Auge récord en importaciones: sorgo y cebada llenan el vacío en la oferta de maíz
El aumento en las importaciones de granos para alimentación proviene directamente de una combinación de desafíos en la producción interna y de condiciones elevadas de precios FOB en China, que han hecho que las fuentes alternativas sean cada vez más atractivas. Las fuertes lluvias durante la cosecha de otoño en las principales regiones productoras de granos del norte de China dañaron una parte significativa de la cosecha récord de maíz del año pasado, haciendo que cantidades sustanciales fueran inadecuadas para alimentación debido a contaminación por moho. Aunque aún no hay evaluaciones oficiales de daños por parte del Ministerio de Agricultura y Asuntos Rurales de China, analistas de la industria confirman que la degradación de la calidad de la cosecha ha restringido severamente el suministro interno usable.

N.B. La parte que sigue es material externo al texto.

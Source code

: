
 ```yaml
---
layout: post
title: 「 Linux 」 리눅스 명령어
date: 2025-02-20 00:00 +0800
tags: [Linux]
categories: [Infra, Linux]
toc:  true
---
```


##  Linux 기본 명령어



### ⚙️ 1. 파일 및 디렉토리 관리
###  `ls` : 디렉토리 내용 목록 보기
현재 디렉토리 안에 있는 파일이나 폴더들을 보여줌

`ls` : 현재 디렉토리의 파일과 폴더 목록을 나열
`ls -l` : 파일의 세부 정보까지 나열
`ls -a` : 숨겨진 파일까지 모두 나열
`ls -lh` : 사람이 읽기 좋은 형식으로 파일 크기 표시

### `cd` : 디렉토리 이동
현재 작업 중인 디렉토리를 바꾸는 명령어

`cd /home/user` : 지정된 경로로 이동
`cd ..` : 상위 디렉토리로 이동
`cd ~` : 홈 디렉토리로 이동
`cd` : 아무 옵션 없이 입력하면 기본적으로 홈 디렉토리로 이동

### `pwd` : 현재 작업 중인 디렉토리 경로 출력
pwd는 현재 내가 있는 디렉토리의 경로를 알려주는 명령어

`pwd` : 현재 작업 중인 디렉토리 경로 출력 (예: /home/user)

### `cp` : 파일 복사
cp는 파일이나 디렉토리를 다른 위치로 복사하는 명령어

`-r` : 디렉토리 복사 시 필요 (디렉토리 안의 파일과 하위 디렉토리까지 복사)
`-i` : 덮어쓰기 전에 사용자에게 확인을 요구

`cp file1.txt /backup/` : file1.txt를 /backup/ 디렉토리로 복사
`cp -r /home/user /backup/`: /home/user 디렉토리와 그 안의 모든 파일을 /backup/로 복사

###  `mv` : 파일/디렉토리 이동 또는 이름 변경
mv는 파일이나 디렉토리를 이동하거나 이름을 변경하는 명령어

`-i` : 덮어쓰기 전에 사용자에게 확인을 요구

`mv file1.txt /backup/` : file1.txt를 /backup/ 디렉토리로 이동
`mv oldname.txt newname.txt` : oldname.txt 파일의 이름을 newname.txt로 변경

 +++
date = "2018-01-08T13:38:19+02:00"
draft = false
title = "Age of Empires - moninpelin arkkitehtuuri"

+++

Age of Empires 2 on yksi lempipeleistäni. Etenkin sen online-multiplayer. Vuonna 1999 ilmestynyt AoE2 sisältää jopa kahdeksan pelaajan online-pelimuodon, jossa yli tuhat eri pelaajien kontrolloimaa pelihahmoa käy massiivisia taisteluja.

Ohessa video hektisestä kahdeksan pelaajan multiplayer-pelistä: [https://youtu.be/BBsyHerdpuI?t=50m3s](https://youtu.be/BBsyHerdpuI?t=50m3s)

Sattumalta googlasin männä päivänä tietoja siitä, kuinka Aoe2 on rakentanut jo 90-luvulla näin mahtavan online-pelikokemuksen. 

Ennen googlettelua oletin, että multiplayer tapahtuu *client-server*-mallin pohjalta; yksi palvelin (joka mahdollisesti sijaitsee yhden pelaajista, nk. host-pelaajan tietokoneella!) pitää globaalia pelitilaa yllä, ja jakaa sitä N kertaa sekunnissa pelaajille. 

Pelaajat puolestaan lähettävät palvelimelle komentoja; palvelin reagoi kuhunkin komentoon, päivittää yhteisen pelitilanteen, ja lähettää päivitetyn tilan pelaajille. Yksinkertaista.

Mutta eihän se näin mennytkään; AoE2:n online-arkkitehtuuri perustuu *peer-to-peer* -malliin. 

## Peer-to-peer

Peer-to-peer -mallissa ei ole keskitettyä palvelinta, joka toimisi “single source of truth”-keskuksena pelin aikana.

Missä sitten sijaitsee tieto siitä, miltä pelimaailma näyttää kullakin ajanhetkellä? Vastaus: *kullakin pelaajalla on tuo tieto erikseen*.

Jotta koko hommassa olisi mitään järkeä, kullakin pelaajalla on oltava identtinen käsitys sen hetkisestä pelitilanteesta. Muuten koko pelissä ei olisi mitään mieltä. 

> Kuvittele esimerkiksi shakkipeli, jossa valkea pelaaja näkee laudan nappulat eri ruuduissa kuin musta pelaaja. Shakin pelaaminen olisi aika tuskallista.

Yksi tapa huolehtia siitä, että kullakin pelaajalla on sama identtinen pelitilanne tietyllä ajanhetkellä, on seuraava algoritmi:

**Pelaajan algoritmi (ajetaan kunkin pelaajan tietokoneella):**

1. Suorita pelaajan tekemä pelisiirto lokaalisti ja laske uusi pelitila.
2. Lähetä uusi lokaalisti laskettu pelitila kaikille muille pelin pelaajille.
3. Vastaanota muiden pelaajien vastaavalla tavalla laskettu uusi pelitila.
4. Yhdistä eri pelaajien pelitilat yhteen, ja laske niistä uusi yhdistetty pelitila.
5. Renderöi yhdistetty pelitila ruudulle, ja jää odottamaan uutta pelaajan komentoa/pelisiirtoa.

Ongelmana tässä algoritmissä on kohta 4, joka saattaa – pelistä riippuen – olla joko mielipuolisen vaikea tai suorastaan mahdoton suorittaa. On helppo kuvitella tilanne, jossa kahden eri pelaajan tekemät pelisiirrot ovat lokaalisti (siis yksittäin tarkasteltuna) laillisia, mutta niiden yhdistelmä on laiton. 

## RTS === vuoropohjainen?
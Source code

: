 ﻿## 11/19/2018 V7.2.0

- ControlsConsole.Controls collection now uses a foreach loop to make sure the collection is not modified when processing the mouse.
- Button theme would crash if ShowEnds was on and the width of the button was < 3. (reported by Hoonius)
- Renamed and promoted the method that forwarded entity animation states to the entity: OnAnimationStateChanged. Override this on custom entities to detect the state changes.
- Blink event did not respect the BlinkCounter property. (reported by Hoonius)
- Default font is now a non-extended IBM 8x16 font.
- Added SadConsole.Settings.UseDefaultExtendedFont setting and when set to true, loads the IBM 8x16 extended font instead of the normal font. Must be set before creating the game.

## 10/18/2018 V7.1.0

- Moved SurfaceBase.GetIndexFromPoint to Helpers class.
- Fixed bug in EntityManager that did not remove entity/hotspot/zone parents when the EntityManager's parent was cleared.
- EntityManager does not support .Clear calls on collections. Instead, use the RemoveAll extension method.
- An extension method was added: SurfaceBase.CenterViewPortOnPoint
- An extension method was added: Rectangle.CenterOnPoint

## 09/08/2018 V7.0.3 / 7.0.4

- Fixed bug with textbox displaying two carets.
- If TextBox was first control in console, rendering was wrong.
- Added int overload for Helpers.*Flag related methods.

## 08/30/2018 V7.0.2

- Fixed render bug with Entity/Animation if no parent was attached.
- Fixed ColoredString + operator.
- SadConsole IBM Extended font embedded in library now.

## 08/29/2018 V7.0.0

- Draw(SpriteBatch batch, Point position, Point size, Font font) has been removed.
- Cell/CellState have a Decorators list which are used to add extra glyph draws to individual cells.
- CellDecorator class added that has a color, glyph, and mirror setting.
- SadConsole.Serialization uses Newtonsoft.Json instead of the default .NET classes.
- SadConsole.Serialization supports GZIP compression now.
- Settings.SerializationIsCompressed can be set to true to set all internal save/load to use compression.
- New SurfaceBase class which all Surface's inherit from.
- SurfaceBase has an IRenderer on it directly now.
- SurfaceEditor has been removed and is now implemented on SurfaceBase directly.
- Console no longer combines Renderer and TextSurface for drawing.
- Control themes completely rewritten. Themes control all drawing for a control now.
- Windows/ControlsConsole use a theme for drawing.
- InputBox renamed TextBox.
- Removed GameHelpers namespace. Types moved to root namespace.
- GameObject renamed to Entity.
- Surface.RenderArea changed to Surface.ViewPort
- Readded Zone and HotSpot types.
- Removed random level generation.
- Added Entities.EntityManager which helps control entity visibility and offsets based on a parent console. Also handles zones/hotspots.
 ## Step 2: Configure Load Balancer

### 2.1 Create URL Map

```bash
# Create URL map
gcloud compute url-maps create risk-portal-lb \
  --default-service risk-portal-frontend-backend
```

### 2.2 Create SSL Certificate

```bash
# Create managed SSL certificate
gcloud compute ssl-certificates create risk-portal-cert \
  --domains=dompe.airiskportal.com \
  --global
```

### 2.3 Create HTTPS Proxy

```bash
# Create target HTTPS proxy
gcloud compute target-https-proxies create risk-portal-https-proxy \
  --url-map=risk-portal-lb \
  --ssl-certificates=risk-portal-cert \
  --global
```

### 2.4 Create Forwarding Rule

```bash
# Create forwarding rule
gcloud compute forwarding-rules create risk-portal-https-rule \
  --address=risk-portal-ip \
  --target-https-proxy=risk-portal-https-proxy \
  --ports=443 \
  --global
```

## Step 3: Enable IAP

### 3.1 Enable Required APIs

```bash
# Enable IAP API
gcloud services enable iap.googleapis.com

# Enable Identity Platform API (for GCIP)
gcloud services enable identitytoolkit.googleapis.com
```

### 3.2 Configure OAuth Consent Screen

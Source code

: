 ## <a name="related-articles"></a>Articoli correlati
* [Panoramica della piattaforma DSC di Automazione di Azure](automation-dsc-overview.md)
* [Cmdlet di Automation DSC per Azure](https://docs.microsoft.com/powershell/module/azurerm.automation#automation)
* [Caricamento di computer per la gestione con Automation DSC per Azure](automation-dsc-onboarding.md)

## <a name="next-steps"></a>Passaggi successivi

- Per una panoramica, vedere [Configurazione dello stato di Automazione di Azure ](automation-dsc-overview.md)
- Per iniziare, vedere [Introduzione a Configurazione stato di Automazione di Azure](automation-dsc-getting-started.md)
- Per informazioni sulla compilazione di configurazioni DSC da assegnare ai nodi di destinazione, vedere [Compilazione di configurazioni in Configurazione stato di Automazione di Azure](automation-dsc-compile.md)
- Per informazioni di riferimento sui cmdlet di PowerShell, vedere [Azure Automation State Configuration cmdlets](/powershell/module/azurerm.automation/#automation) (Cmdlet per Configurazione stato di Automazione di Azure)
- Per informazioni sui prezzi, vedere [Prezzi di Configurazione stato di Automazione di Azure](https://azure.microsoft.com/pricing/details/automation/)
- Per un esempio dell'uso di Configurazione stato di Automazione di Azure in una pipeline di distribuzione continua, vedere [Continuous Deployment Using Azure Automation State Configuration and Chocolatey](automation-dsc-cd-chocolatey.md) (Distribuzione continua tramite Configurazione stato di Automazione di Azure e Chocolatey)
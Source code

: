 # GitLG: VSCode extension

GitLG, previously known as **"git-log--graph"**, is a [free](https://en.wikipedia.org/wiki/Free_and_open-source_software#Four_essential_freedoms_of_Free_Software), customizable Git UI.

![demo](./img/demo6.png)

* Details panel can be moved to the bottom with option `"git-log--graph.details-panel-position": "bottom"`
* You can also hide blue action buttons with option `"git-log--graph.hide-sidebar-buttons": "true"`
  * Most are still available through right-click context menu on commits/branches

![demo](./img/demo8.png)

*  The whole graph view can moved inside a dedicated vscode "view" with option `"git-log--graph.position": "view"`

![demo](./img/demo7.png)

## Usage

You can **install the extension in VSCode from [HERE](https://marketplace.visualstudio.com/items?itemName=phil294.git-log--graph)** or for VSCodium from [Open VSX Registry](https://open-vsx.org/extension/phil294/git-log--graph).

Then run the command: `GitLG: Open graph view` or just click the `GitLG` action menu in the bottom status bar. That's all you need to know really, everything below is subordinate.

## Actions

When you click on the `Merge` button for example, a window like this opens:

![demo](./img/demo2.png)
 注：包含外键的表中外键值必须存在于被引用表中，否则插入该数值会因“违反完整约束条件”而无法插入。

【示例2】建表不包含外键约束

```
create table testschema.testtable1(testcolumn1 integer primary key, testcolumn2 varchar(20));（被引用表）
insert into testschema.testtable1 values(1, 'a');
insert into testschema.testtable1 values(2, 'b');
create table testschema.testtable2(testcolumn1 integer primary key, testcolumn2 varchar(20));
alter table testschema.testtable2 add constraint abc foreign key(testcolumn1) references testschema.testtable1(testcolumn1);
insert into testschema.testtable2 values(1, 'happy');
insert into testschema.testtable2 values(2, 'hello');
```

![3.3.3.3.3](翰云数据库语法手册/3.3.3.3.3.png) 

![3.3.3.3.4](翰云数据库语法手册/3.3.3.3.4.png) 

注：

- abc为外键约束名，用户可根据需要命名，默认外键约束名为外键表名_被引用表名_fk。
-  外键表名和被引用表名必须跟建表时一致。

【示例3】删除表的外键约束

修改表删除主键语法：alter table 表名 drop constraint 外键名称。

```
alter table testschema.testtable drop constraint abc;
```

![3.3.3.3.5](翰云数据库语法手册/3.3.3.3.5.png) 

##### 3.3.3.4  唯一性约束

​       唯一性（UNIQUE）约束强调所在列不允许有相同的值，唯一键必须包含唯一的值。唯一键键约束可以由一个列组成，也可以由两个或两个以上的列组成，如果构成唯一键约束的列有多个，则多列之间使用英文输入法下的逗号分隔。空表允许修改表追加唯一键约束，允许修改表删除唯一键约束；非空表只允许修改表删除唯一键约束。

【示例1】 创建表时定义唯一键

Según Zhen Yanan, analista senior de Sublime China Information, “la creciente demanda de cebada y sorgo se debe en gran medida a preocupaciones sobre la calidad del maíz y a la escalada de los precios locales.” Desde septiembre hasta noviembre, las condiciones húmedas prolongadas en las principales zonas agrícolas del norte de China crearon interrupciones en la cosecha que obligaron a los agricultores a acelerar la recolección antes de que ocurrieran mayores deterioros. El liderazgo chino reconoció estos desafíos a mediados de octubre, con el viceprimer ministro destacando cómo las lluvias interrumpieron la cosecha de otoño y la necesidad de mantener los objetivos de producción de granos.
Dinámica de precios FOB: cómo navegan los compradores chinos las primas del mercado y las restricciones políticas
La ventaja competitiva del sorgo y la cebada proviene en parte de su exención del estricto sistema de cuotas de importación de China. Pekín restringe las importaciones de maíz mediante un mecanismo de cuotas que permite 7.2 millones de toneladas anuales con un arancel del 1%, y las cargas que superan este umbral enfrentan aranceles punitivos de hasta el 65%. Este marco regulatorio crea incentivos fuertes para que los productores de alimento animal busquen alternativas sin cuota. Los precios FOB del sorgo en la Costa del Golfo de Texas alcanzaron los $228.30 por tonelada a principios de febrero, reflejando un aumento del 12.6% respecto a los $202.80 de finales de octubre. Los precios de la cebada australiana, incluyendo costos de flete, subieron casi un 10% en ese mismo período de tres meses, demostrando cómo la demanda robusta de China ha sostenido los precios en múltiples orígenes.
Dentro de China, el precio promedio nacional del maíz ha alcanzado aproximadamente 2,250 yuanes ($326.02) por tonelada en las últimas semanas, lo que representa un crecimiento de aproximadamente el 10% respecto a los niveles del año pasado. Este aumento en los precios internos, junto con la carga de la cuota en las importaciones de maíz, genera una presión económica significativa sobre los fabricantes de alimento animal que ya operan con márgenes comprimidos. “Hubo producción de maíz que no era usable como alimento debido al moho, y con las importaciones mínimas de maíz en 2025, se creó un entorno de oferta más ajustado,” explicó Darin Friedrichs, cofundador de Sitonia Consulting. “El sorgo y la cebada no están sujetos a cuotas de importación, por lo que ha habido una fuerte demanda de esas importaciones.”
Perspectivas del mercado: dinámica comercial y estrategia de importación de China
La reanudación de las compras de productos agrícolas estadounidenses por parte de China sigue a las conversaciones comerciales entre el presidente de EE. UU., Donald Trump, y el líder chino, Xi Jinping, a finales de octubre, que ayudaron a aliviar las tensiones bilaterales. Para el 29 de enero, datos del USDA confirmaron que desde principios de noviembre se habían asignado 1.6 millones de toneladas de sorgo estadounidense a destinos chinos, con otras 1.259 millones de toneladas marcadas para destinos “desconocidos”, la mayoría de los cuales, según analistas, están destinados a consumidores chinos. Los participantes de la industria esperan que este impulso en las importaciones continúe mientras la disponibilidad de maíz interno siga siendo limitada y las condiciones de precios FOB en China permanezcan elevadas en comparación con las fuentes alternativas.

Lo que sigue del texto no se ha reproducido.